YOUR ASSIGNMENT
Where in the material does the word "files" appear? Copy each line that has it.

DATA RECORDS: Begin

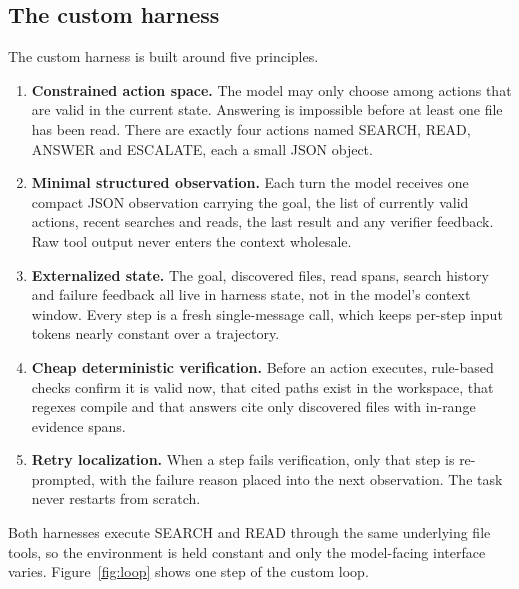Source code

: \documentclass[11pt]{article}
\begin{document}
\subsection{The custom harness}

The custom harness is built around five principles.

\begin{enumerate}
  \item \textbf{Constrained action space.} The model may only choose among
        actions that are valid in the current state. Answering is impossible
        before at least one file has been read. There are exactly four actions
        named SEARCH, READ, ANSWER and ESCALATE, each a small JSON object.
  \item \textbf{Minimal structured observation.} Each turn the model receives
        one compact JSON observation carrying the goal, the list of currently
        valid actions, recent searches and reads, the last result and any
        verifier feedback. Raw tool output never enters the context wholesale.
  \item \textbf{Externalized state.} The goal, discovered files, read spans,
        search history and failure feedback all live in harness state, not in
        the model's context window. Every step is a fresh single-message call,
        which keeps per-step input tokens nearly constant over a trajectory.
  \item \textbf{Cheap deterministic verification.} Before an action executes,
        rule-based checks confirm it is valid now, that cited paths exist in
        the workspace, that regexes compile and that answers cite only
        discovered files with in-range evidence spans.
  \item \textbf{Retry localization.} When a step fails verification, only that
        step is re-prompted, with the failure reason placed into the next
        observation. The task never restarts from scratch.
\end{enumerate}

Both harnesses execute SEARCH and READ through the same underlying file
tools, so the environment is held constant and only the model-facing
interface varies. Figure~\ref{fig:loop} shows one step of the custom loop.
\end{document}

DATA RECORDS: End
DATA RECORDS: Begin

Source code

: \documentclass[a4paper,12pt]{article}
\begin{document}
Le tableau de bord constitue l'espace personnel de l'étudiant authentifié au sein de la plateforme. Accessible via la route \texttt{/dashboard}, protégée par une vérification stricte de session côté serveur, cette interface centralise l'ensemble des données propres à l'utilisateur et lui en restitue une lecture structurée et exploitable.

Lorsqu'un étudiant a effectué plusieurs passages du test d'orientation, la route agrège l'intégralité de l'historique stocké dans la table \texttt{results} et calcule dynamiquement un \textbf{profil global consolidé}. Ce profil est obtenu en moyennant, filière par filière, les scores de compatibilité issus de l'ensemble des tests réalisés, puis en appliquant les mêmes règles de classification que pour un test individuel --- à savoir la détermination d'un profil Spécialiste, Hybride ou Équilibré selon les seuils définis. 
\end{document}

DATA RECORDS: End

REPLY
  \item \textbf{Externalized state.} The goal, discovered files, read spans,
        discovered files with in-range evidence spans.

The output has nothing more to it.